> [Your objective] Within the records below is a range that opens at the line with "- User Feedback - Jan. 6" and closes at the line with "- Figma for". Return that range word for word, both ends included, and only that range.

> [Raw data]
- Opening Delimiter -
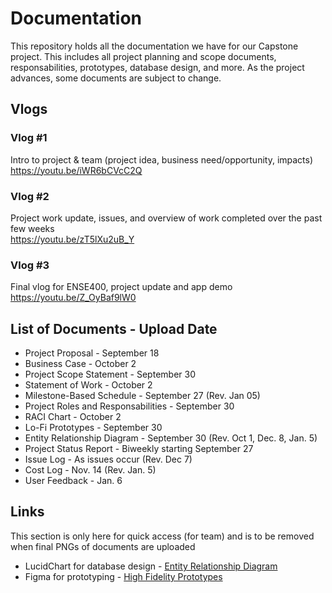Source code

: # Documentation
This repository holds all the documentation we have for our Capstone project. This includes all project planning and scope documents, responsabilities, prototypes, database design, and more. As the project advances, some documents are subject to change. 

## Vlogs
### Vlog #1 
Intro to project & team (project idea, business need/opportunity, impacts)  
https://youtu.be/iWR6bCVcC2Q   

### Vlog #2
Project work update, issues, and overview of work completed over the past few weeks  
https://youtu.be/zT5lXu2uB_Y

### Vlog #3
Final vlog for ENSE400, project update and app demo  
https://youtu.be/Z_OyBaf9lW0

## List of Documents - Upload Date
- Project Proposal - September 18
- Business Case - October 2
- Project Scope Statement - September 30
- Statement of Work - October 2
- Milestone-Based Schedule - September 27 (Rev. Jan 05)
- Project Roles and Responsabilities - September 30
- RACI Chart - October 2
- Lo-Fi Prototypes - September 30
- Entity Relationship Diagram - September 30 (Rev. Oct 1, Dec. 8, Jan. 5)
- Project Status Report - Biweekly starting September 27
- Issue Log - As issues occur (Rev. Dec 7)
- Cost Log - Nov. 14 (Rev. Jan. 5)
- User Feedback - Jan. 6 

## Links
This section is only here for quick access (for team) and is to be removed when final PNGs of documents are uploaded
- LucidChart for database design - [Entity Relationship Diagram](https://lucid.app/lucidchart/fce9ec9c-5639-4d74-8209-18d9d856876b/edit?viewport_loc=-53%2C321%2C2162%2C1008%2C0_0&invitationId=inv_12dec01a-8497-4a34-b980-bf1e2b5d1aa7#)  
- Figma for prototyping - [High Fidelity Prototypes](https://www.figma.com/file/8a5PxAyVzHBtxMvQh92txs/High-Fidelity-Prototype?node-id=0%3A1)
- Closing Delimiter -
- Opening Delimiter -
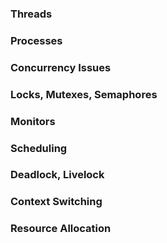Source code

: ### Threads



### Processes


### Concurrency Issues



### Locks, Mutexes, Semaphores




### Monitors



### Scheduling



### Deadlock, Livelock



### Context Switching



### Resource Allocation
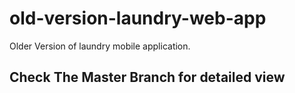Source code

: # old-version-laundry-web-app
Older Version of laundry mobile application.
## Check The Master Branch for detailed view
- Closing Delimiter -
- Opening Delimiter -
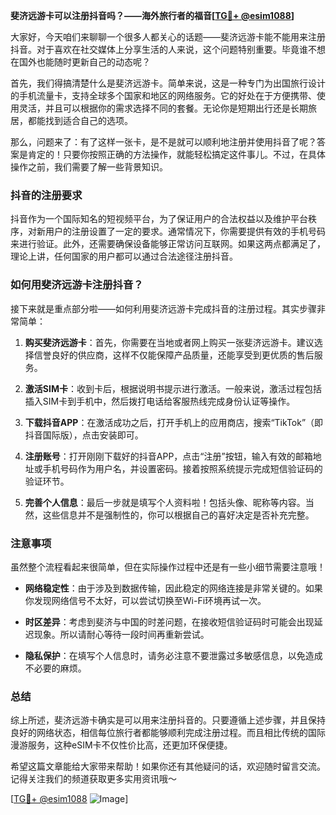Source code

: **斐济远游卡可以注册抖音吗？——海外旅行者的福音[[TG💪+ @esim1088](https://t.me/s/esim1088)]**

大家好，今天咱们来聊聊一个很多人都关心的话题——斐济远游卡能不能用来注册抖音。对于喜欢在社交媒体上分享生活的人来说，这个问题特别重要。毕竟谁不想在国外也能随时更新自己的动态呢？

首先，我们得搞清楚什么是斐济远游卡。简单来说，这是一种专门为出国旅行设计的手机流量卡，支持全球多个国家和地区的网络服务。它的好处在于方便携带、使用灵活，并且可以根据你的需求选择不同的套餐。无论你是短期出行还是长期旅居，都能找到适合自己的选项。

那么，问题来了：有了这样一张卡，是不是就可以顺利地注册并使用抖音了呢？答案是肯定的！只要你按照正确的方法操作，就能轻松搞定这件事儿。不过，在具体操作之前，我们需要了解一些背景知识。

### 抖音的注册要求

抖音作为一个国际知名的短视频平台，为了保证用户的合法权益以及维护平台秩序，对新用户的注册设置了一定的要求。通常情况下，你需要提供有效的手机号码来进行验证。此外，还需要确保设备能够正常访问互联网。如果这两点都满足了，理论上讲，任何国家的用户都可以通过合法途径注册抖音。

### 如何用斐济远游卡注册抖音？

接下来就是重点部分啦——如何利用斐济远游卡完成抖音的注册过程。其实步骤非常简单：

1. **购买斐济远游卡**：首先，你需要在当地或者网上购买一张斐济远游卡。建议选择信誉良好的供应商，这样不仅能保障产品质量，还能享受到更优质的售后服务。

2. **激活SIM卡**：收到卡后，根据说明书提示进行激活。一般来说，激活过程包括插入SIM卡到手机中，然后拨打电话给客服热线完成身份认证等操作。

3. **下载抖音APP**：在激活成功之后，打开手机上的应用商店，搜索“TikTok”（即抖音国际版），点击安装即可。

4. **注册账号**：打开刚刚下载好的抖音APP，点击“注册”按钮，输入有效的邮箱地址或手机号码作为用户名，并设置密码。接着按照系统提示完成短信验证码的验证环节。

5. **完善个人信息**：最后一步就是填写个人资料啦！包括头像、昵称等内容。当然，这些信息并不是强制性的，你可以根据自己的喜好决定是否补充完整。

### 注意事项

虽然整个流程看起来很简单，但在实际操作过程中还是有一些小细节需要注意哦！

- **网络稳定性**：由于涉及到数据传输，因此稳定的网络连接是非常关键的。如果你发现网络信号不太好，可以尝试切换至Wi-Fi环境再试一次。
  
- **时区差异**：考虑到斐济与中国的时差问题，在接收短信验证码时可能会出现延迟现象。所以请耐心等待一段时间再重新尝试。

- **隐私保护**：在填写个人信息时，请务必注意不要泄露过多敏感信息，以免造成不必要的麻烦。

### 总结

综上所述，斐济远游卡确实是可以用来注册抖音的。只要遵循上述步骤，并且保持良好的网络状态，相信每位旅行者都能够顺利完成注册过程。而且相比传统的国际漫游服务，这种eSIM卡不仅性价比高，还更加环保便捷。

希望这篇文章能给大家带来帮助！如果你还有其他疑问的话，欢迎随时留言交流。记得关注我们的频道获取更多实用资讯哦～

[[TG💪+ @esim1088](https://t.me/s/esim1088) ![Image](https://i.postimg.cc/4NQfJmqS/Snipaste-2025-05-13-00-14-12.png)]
- Closing Delimiter -
> [Exercise output]
- User Feedback - Jan. 6 

## Links
This section is only here for quick access (for team) and is to be removed when final PNGs of documents are uploaded
- LucidChart for database design - [Entity Relationship Diagram](https://lucid.app/lucidchart/fce9ec9c-5639-4d74-8209-18d9d856876b/edit?viewport_loc=-53%2C321%2C2162%2C1008%2C0_0&invitationId=inv_12dec01a-8497-4a34-b980-bf1e2b5d1aa7#)  
- Figma for prototyping - [High Fidelity Prototypes](https://www.figma.com/file/8a5PxAyVzHBtxMvQh92txs/High-Fidelity-Prototype?node-id=0%3A1)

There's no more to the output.